ACTIVITY
Each record below must be retyped exactly, with nothing left out.

Saved entries:
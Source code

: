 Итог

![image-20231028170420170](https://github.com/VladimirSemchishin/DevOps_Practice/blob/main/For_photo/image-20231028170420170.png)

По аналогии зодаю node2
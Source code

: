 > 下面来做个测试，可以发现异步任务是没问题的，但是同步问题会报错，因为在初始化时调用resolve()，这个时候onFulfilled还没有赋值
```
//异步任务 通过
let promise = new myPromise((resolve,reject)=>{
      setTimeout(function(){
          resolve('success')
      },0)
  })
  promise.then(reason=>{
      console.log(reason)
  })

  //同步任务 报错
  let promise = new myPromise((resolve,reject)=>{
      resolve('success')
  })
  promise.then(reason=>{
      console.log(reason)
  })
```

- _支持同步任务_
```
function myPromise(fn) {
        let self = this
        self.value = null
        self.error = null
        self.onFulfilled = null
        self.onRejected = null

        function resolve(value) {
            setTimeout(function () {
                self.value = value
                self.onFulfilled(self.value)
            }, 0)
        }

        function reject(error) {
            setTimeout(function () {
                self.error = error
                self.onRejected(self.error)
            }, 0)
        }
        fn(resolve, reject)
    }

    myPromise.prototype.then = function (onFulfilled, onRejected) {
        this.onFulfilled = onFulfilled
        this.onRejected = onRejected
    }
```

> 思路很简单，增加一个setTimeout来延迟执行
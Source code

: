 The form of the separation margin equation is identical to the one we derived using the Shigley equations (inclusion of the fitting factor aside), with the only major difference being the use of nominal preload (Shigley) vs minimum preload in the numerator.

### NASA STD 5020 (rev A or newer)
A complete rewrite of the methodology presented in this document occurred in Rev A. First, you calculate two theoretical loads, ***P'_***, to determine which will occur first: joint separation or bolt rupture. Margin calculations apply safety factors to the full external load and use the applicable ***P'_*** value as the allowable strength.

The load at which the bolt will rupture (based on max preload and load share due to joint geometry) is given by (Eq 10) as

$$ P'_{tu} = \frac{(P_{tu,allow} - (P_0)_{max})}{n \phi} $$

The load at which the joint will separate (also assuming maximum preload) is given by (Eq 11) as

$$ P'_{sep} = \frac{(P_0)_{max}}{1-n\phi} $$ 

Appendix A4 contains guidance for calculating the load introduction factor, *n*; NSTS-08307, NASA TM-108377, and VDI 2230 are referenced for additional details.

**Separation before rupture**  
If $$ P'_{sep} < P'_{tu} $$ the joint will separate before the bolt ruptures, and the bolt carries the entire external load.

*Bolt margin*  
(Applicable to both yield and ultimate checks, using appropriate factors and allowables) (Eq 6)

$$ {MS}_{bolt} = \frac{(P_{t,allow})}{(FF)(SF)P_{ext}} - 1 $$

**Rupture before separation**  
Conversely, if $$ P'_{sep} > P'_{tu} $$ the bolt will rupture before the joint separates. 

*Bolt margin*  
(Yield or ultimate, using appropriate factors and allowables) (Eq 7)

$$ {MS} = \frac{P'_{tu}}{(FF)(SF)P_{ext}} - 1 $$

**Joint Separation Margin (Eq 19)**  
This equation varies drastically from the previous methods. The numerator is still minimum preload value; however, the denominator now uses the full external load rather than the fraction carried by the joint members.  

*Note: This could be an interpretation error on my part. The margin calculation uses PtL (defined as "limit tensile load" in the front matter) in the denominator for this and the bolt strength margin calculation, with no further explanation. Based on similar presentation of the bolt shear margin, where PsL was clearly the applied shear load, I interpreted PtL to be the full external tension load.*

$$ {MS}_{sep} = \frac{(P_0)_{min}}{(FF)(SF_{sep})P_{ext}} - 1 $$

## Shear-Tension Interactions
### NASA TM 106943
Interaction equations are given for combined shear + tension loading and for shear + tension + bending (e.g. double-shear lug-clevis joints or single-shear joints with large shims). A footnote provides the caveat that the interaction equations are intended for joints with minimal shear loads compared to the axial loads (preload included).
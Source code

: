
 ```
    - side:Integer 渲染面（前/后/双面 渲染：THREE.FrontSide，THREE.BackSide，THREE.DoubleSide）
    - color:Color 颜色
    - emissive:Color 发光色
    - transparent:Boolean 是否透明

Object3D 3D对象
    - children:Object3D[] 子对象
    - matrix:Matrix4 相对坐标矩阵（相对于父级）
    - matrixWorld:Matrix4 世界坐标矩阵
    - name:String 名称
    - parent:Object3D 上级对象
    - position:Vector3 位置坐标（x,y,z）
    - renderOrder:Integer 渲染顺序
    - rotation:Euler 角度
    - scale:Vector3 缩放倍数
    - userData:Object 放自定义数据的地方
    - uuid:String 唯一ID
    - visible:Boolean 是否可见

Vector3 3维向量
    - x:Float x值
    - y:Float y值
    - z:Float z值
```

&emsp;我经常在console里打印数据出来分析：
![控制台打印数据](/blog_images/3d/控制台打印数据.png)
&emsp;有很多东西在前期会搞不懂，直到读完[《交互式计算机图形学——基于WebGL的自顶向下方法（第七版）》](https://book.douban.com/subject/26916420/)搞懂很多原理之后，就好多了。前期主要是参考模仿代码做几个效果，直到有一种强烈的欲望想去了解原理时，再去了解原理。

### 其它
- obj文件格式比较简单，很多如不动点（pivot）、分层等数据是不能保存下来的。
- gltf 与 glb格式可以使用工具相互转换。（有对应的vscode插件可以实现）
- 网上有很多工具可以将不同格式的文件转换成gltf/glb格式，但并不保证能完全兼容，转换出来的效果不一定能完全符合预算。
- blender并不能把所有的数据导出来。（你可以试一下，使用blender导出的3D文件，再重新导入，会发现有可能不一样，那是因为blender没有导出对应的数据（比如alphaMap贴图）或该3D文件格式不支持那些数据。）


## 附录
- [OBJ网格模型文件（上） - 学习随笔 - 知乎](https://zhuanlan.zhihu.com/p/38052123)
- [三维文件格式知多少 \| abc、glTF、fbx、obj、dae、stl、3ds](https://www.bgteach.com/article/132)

EXERCISE RESULT
Source code

: Итог

![image-20231028170420170](https://github.com/VladimirSemchishin/DevOps_Practice/blob/main/For_photo/image-20231028170420170.png)

По аналогии зодаю node2
Source code

: > 下面来做个测试，可以发现异步任务是没问题的，但是同步问题会报错，因为在初始化时调用resolve()，这个时候onFulfilled还没有赋值
```
//异步任务 通过
let promise = new myPromise((resolve,reject)=>{
      setTimeout(function(){
          resolve('success')
      },0)
  })
  promise.then(reason=>{
      console.log(reason)
  })

  //同步任务 报错
  let promise = new myPromise((resolve,reject)=>{
      resolve('success')
  })
  promise.then(reason=>{
      console.log(reason)
  })
```

- _支持同步任务_
```
function myPromise(fn) {
        let self = this
        self.value = null
        self.error = null
        self.onFulfilled = null
        self.onRejected = null

        function resolve(value) {
            setTimeout(function () {
                self.value = value
                self.onFulfilled(self.value)
            }, 0)
        }

        function reject(error) {
            setTimeout(function () {
                self.error = error
                self.onRejected(self.error)
            }, 0)
        }
        fn(resolve, reject)
    }

    myPromise.prototype.then = function (onFulfilled, onRejected) {
        this.onFulfilled = onFulfilled
        this.onRejected = onRejected
    }
```

> 思路很简单，增加一个setTimeout来延迟执行
Source code

: The form of the separation margin equation is identical to the one we derived using the Shigley equations (inclusion of the fitting factor aside), with the only major difference being the use of nominal preload (Shigley) vs minimum preload in the numerator.

### NASA STD 5020 (rev A or newer)
A complete rewrite of the methodology presented in this document occurred in Rev A. First, you calculate two theoretical loads, ***P'_***, to determine which will occur first: joint separation or bolt rupture. Margin calculations apply safety factors to the full external load and use the applicable ***P'_*** value as the allowable strength.

The load at which the bolt will rupture (based on max preload and load share due to joint geometry) is given by (Eq 10) as

$$ P'_{tu} = \frac{(P_{tu,allow} - (P_0)_{max})}{n \phi} $$

The load at which the joint will separate (also assuming maximum preload) is given by (Eq 11) as

$$ P'_{sep} = \frac{(P_0)_{max}}{1-n\phi} $$ 

Appendix A4 contains guidance for calculating the load introduction factor, *n*; NSTS-08307, NASA TM-108377, and VDI 2230 are referenced for additional details.

**Separation before rupture**  
If $$ P'_{sep} < P'_{tu} $$ the joint will separate before the bolt ruptures, and the bolt carries the entire external load.

*Bolt margin*  
(Applicable to both yield and ultimate checks, using appropriate factors and allowables) (Eq 6)

$$ {MS}_{bolt} = \frac{(P_{t,allow})}{(FF)(SF)P_{ext}} - 1 $$

**Rupture before separation**  
Conversely, if $$ P'_{sep} > P'_{tu} $$ the bolt will rupture before the joint separates. 

*Bolt margin*  
(Yield or ultimate, using appropriate factors and allowables) (Eq 7)

$$ {MS} = \frac{P'_{tu}}{(FF)(SF)P_{ext}} - 1 $$

**Joint Separation Margin (Eq 19)**  
This equation varies drastically from the previous methods. The numerator is still minimum preload value; however, the denominator now uses the full external load rather than the fraction carried by the joint members.  

*Note: This could be an interpretation error on my part. The margin calculation uses PtL (defined as "limit tensile load" in the front matter) in the denominator for this and the bolt strength margin calculation, with no further explanation. Based on similar presentation of the bolt shear margin, where PsL was clearly the applied shear load, I interpreted PtL to be the full external tension load.*

$$ {MS}_{sep} = \frac{(P_0)_{min}}{(FF)(SF_{sep})P_{ext}} - 1 $$

## Shear-Tension Interactions
### NASA TM 106943
Interaction equations are given for combined shear + tension loading and for shear + tension + bending (e.g. double-shear lug-clevis joints or single-shear joints with large shims). A footnote provides the caveat that the interaction equations are intended for joints with minimal shear loads compared to the axial loads (preload included).
Source code

:
 ```
    - side:Integer 渲染面（前/后/双面 渲染：THREE.FrontSide，THREE.BackSide，THREE.DoubleSide）
    - color:Color 颜色
    - emissive:Color 发光色
    - transparent:Boolean 是否透明

Object3D 3D对象
    - children:Object3D[] 子对象
    - matrix:Matrix4 相对坐标矩阵（相对于父级）
    - matrixWorld:Matrix4 世界坐标矩阵
    - name:String 名称
    - parent:Object3D 上级对象
    - position:Vector3 位置坐标（x,y,z）
    - renderOrder:Integer 渲染顺序
    - rotation:Euler 角度
    - scale:Vector3 缩放倍数
    - userData:Object 放自定义数据的地方
    - uuid:String 唯一ID
    - visible:Boolean 是否可见

Vector3 3维向量
    - x:Float x值
    - y:Float y值
    - z:Float z值
```

&emsp;我经常在console里打印数据出来分析：
![控制台打印数据](/blog_images/3d/控制台打印数据.png)
&emsp;有很多东西在前期会搞不懂，直到读完[《交互式计算机图形学——基于WebGL的自顶向下方法（第七版）》](https://book.douban.com/subject/26916420/)搞懂很多原理之后，就好多了。前期主要是参考模仿代码做几个效果，直到有一种强烈的欲望想去了解原理时，再去了解原理。

### 其它
- obj文件格式比较简单，很多如不动点（pivot）、分层等数据是不能保存下来的。
- gltf 与 glb格式可以使用工具相互转换。（有对应的vscode插件可以实现）
- 网上有很多工具可以将不同格式的文件转换成gltf/glb格式，但并不保证能完全兼容，转换出来的效果不一定能完全符合预算。
- blender并不能把所有的数据导出来。（你可以试一下，使用blender导出的3D文件，再重新导入，会发现有可能不一样，那是因为blender没有导出对应的数据（比如alphaMap贴图）或该3D文件格式不支持那些数据。）


## 附录
- [OBJ网格模型文件（上） - 学习随笔 - 知乎](https://zhuanlan.zhihu.com/p/38052123)
- [三维文件格式知多少 \| abc、glTF、fbx、obj、dae、stl、3ds](https://www.bgteach.com/article/132)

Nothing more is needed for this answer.